The configuration module
This module is used to configure a virtual_ecosystem
simulation run. This module
reads in a set of configuration files written using toml
. It is setup in such a way as
to allow a reduced set of modules to be configured (e.g. just plants
and soil
), and
to allow specific module implementations to be configured (e.g. plants_with_hydro
instead of plants
). The resulting combined model configuration is validated against a
set of JSON Schema
. If this passes, a combined output file is
saved as a permanent record of the model configuration. This configuration is also saved
as a dictionary accessible to other modules and scripts.
Configuration files
We decided to use toml
as our configuration file format because it is: easily human
readable (unlike JSON
), allows nesting (unlike ini
), not overly complex (unlike
yaml
), and is well supported in the python
ecosystem (unlike
strict_yaml
). An example of a toml
configuration is shown below:
[core]
[core.grid]
cell_nx = 10
cell_ny = 10
Here, the first tag indicates the module in question (e.g. core
), and subsequent tags
indicate (potentially nested) module level configuration details (e.g. horizontal grid
size cell_nx
).
The configuration system does not require a single input config file, instead the configuration can be separated out into a set of config files. This allows different configuration files to be re-used in a modular way, allowing a library of configuration options to be set up.

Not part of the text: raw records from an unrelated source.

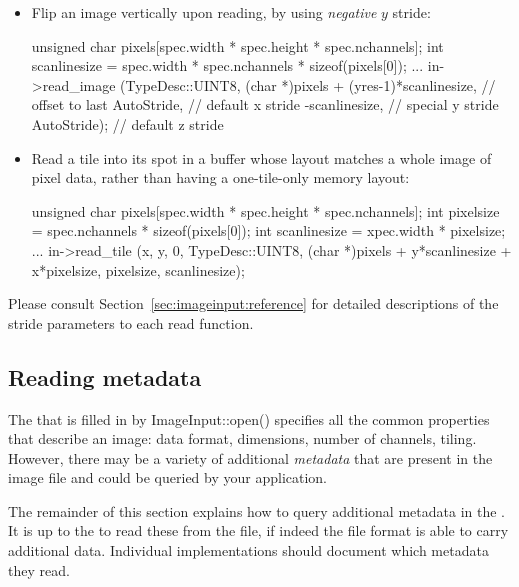 \begin{itemize}
\item Flip an image vertically upon reading, by using \emph{negative}
  $y$ stride:
  \begin{code}
        unsigned char pixels[spec.width * spec.height * spec.nchannels];
        int scanlinesize = spec.width * spec.nchannels * sizeof(pixels[0]);
        ...
        in->read_image (TypeDesc::UINT8,
                        (char *)pixels + (yres-1)*scanlinesize,  // offset to last
                        AutoStride,                      // default x stride
                        -scanlinesize,                   // special y stride
                        AutoStride);                     // default z stride
  \end{code}
\item Read a tile into its spot in a buffer whose layout matches
  a whole image of pixel data,
  rather than having a one-tile-only memory layout:
  \begin{code}
        unsigned char pixels[spec.width * spec.height * spec.nchannels];
        int pixelsize = spec.nchannels * sizeof(pixels[0]);
        int scanlinesize = xpec.width * pixelsize;
        ...
        in->read_tile (x, y, 0, TypeDesc::UINT8,
                       (char *)pixels + y*scanlinesize + x*pixelsize,
                       pixelsize,
                       scanlinesize);
  \end{code}
\end{itemize}

Please consult Section~\ref{sec:imageinput:reference} for detailed
descriptions of the stride parameters to each {\cf read} function.


\subsection{Reading metadata}
\label{sec:imageinput:metadata}

The \ImageSpec that is filled in by {\cf ImageInput::open()}
specifies all the common properties that describe an image: data format,
dimensions, number of channels, tiling.  However, there may be a variety
of additional \emph{metadata} that are present in the image file and
could be queried by your application.

The remainder of this section explains how to query additional metadata
in the \ImageSpec.  It is up to the \ImageInput to read these
from the file, if indeed the file format is able to carry additional
data.  Individual \ImageInput implementations should document which
metadata they read.

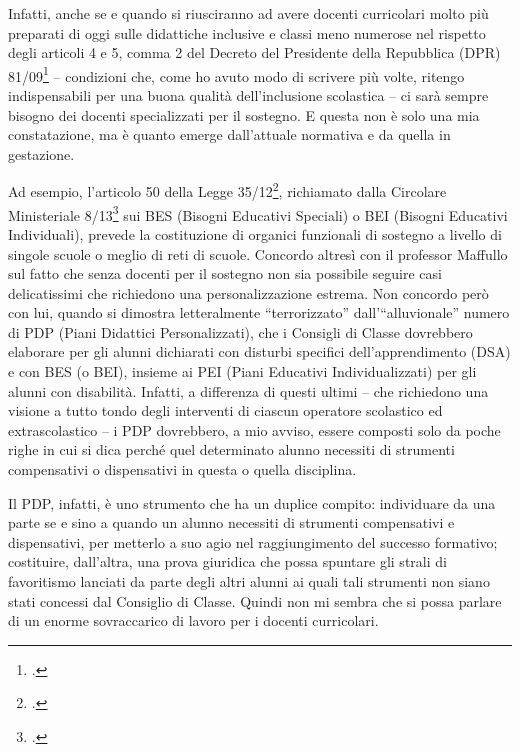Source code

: Infatti, anche se e quando si riusciranno ad avere docenti curricolari molto più preparati di oggi sulle didattiche inclusive e classi meno numerose nel rispetto degli articoli 4 e 5, comma 2 del Decreto del Presidente della Repubblica (DPR) 81/09\footcite{DPR_81_2009} – condizioni che, come ho avuto modo di scrivere più volte, ritengo indispensabili per una buona qualità dell'inclusione scolastica – ci sarà sempre bisogno dei docenti specializzati per il sostegno. E questa non è solo una mia constatazione, ma è quanto emerge dall'attuale normativa e da quella in gestazione.

Ad esempio, l'articolo 50 della Legge 35/12\footcite{Legge_35_2012}, richiamato dalla Circolare Ministeriale 8/13\footcite{cm8_2013} sui BES (Bisogni Educativi Speciali) o BEI (Bisogni Educativi Individuali), prevede la costituzione di organici funzionali di sostegno a livello di singole scuole o meglio di reti di scuole.
Concordo altresì con il professor Maffullo sul fatto che senza docenti per il sostegno non sia possibile seguire casi delicatissimi che richiedono una personalizzazione estrema. Non concordo però con lui, quando si dimostra letteralmente “terrorizzato” dall'“alluvionale” numero di PDP (Piani Didattici Personalizzati), che i Consigli di Classe dovrebbero elaborare per gli alunni dichiarati con disturbi specifici dell'apprendimento (DSA) e con BES (o BEI), insieme ai PEI (Piani Educativi Individualizzati) per gli alunni con disabilità. Infatti, a differenza di questi ultimi – che richiedono una visione a tutto tondo degli interventi di ciascun operatore scolastico ed extrascolastico – i PDP dovrebbero, a mio avviso, essere composti solo da poche righe in cui si dica perché quel determinato alunno necessiti di strumenti compensativi o dispensativi in questa o quella disciplina.

Il PDP, infatti, è uno strumento che ha un duplice compito: individuare da una parte se e sino a quando un alunno necessiti di strumenti compensativi e dispensativi, per metterlo a suo agio nel raggiungimento del successo formativo; costituire, dall'altra, una prova giuridica che possa spuntare gli strali di favoritismo lanciati da parte degli altri alunni ai quali tali strumenti non siano stati concessi dal Consiglio di Classe. Quindi non mi sembra che si possa parlare di un enorme sovraccarico di lavoro per i docenti curricolari.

When a simulation is run, users can identify a set of specific configuration files or specific folders containing a set of files that should all be used. This set of files will be loaded and assembled into a complete configuration. Optionally, the configuration can include instructions to export the assembled configuration as single file that provides a useful record of the setup for a particular simulation.
[core.data_output_options]
save_merged_config = true
output = "/output/directory"
out_merge_file_name = "merged_configuration.toml"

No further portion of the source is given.